(What the exercise asks):
What is needed is an exact copy of every record below.

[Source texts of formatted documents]

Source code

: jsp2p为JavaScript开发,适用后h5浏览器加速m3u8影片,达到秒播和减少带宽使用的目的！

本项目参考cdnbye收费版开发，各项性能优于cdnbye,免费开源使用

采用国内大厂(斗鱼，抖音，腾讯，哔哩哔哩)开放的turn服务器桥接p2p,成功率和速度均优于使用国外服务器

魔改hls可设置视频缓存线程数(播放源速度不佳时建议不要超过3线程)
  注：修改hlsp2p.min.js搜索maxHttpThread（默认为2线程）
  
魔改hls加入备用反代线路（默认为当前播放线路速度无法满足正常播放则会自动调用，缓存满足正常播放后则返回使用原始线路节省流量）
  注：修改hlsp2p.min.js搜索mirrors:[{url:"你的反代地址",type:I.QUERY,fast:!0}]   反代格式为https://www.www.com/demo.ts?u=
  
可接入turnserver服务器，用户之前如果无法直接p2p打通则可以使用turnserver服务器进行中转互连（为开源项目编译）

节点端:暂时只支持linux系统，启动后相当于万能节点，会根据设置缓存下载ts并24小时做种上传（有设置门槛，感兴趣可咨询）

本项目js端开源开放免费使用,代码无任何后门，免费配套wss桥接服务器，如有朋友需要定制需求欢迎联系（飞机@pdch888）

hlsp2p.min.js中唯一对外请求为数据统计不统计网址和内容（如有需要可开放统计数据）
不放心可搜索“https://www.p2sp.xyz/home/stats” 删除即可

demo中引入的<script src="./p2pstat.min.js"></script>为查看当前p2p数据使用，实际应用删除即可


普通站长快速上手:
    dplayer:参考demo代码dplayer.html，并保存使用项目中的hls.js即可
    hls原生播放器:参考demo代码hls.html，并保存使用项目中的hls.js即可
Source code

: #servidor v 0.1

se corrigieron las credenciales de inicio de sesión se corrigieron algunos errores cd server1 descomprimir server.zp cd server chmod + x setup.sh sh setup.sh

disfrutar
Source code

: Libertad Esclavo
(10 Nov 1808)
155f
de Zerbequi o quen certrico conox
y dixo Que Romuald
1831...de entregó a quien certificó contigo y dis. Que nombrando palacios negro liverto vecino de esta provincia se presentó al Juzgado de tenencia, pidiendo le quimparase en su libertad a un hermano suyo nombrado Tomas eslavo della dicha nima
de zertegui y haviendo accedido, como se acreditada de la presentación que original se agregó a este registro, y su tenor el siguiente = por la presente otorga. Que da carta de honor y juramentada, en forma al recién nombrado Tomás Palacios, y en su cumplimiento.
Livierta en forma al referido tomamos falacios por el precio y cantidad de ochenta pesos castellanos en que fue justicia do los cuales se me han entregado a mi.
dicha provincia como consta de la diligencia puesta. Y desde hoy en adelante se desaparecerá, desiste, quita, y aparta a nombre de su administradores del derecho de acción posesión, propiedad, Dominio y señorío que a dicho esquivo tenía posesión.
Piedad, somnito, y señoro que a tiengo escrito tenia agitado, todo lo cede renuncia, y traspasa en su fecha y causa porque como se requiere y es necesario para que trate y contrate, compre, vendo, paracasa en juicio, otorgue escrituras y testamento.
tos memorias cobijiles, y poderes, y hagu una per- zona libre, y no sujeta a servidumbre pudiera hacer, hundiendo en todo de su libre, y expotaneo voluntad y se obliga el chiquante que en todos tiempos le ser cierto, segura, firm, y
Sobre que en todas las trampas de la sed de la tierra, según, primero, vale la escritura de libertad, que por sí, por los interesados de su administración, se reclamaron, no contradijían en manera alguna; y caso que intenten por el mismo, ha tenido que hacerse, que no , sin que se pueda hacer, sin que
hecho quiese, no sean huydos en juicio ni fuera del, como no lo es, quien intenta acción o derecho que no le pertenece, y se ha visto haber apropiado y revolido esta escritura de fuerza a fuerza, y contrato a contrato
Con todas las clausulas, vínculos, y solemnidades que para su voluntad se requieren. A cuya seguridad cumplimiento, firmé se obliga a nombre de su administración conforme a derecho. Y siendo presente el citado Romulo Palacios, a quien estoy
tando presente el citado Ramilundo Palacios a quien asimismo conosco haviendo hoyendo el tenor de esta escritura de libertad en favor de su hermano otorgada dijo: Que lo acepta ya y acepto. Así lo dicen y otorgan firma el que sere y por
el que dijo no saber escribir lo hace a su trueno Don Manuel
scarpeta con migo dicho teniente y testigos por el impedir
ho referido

(Result below):
Source code

: jsp2p为JavaScript开发,适用后h5浏览器加速m3u8影片,达到秒播和减少带宽使用的目的！

本项目参考cdnbye收费版开发，各项性能优于cdnbye,免费开源使用

采用国内大厂(斗鱼，抖音，腾讯，哔哩哔哩)开放的turn服务器桥接p2p,成功率和速度均优于使用国外服务器

魔改hls可设置视频缓存线程数(播放源速度不佳时建议不要超过3线程)
  注：修改hlsp2p.min.js搜索maxHttpThread（默认为2线程）
  
魔改hls加入备用反代线路（默认为当前播放线路速度无法满足正常播放则会自动调用，缓存满足正常播放后则返回使用原始线路节省流量）
  注：修改hlsp2p.min.js搜索mirrors:[{url:"你的反代地址",type:I.QUERY,fast:!0}]   反代格式为https://www.www.com/demo.ts?u=
  
可接入turnserver服务器，用户之前如果无法直接p2p打通则可以使用turnserver服务器进行中转互连（为开源项目编译）

节点端:暂时只支持linux系统，启动后相当于万能节点，会根据设置缓存下载ts并24小时做种上传（有设置门槛，感兴趣可咨询）

本项目js端开源开放免费使用,代码无任何后门，免费配套wss桥接服务器，如有朋友需要定制需求欢迎联系（飞机@pdch888）

hlsp2p.min.js中唯一对外请求为数据统计不统计网址和内容（如有需要可开放统计数据）
不放心可搜索“https://www.p2sp.xyz/home/stats” 删除即可

demo中引入的<script src="./p2pstat.min.js"></script>为查看当前p2p数据使用，实际应用删除即可


普通站长快速上手:
    dplayer:参考demo代码dplayer.html，并保存使用项目中的hls.js即可
    hls原生播放器:参考demo代码hls.html，并保存使用项目中的hls.js即可
Source code

: #servidor v 0.1

se corrigieron las credenciales de inicio de sesión se corrigieron algunos errores cd server1 descomprimir server.zp cd server chmod + x setup.sh sh setup.sh

disfrutar
Source code

: Libertad Esclavo
(10 Nov 1808)
155f
de Zerbequi o quen certrico conox
y dixo Que Romuald
1831...de entregó a quien certificó contigo y dis. Que nombrando palacios negro liverto vecino de esta provincia se presentó al Juzgado de tenencia, pidiendo le quimparase en su libertad a un hermano suyo nombrado Tomas eslavo della dicha nima
de zertegui y haviendo accedido, como se acreditada de la presentación que original se agregó a este registro, y su tenor el siguiente = por la presente otorga. Que da carta de honor y juramentada, en forma al recién nombrado Tomás Palacios, y en su cumplimiento.
Livierta en forma al referido tomamos falacios por el precio y cantidad de ochenta pesos castellanos en que fue justicia do los cuales se me han entregado a mi.
dicha provincia como consta de la diligencia puesta. Y desde hoy en adelante se desaparecerá, desiste, quita, y aparta a nombre de su administradores del derecho de acción posesión, propiedad, Dominio y señorío que a dicho esquivo tenía posesión.
Piedad, somnito, y señoro que a tiengo escrito tenia agitado, todo lo cede renuncia, y traspasa en su fecha y causa porque como se requiere y es necesario para que trate y contrate, compre, vendo, paracasa en juicio, otorgue escrituras y testamento.
tos memorias cobijiles, y poderes, y hagu una per- zona libre, y no sujeta a servidumbre pudiera hacer, hundiendo en todo de su libre, y expotaneo voluntad y se obliga el chiquante que en todos tiempos le ser cierto, segura, firm, y
Sobre que en todas las trampas de la sed de la tierra, según, primero, vale la escritura de libertad, que por sí, por los interesados de su administración, se reclamaron, no contradijían en manera alguna; y caso que intenten por el mismo, ha tenido que hacerse, que no , sin que se pueda hacer, sin que
hecho quiese, no sean huydos en juicio ni fuera del, como no lo es, quien intenta acción o derecho que no le pertenece, y se ha visto haber apropiado y revolido esta escritura de fuerza a fuerza, y contrato a contrato
Con todas las clausulas, vínculos, y solemnidades que para su voluntad se requieren. A cuya seguridad cumplimiento, firmé se obliga a nombre de su administración conforme a derecho. Y siendo presente el citado Romulo Palacios, a quien estoy
tando presente el citado Ramilundo Palacios a quien asimismo conosco haviendo hoyendo el tenor de esta escritura de libertad en favor de su hermano otorgada dijo: Que lo acepta ya y acepto. Así lo dicen y otorgan firma el que sere y por
el que dijo no saber escribir lo hace a su trueno Don Manuel
scarpeta con migo dicho teniente y testigos por el impedir
ho referido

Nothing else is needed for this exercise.